(Stored data entries)
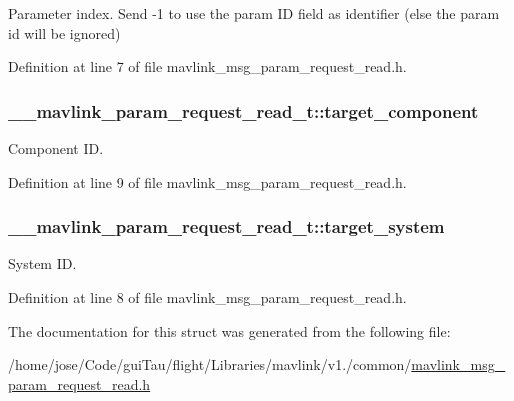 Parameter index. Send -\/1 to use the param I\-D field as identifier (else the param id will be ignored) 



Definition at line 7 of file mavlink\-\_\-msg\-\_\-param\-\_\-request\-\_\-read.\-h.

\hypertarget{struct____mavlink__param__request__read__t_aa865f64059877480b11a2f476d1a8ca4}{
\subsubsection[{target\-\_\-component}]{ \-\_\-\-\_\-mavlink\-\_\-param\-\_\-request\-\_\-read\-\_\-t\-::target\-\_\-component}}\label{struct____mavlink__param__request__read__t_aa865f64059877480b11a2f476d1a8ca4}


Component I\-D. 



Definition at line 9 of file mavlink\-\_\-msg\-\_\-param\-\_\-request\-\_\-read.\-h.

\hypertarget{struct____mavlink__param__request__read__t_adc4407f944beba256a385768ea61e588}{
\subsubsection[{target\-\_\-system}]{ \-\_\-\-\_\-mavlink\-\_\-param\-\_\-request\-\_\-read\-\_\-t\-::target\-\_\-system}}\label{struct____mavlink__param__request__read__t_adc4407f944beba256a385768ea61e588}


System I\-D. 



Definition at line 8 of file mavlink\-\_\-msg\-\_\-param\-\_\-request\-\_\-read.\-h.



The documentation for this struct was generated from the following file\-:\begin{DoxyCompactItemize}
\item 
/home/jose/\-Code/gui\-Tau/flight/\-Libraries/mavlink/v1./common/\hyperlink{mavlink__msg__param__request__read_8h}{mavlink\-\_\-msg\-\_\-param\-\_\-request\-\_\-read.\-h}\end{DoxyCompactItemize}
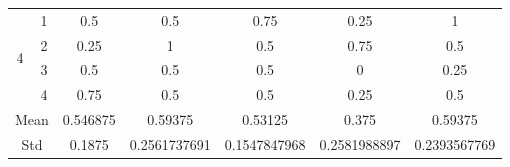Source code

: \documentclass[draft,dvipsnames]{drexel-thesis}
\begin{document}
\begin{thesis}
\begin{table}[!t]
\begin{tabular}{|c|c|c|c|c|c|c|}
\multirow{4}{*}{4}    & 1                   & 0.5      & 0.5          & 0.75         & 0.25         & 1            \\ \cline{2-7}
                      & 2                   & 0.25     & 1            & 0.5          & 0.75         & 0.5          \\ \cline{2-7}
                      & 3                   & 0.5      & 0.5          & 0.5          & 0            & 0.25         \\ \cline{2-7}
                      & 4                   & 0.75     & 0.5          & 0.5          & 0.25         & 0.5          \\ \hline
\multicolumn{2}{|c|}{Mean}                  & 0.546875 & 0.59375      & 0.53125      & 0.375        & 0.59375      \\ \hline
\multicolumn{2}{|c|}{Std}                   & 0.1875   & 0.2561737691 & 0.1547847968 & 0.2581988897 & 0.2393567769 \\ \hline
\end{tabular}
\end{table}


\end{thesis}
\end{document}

◆ Instructions to follow: Write out exactly the lines above, from the very first through the line containing "Component I\-D.", both kept, with the pictures removed.

◆ Completed exercise:
 Parameter index. Send -\/1 to use the param I\-D field as identifier (else the param id will be ignored) 



Definition at line 7 of file mavlink\-\_\-msg\-\_\-param\-\_\-request\-\_\-read.\-h.

\hypertarget{struct____mavlink__param__request__read__t_aa865f64059877480b11a2f476d1a8ca4}{
\subsubsection[{target\-\_\-component}]{ \-\_\-\-\_\-mavlink\-\_\-param\-\_\-request\-\_\-read\-\_\-t\-::target\-\_\-component}}\label{struct____mavlink__param__request__read__t_aa865f64059877480b11a2f476d1a8ca4}


Component I\-D. 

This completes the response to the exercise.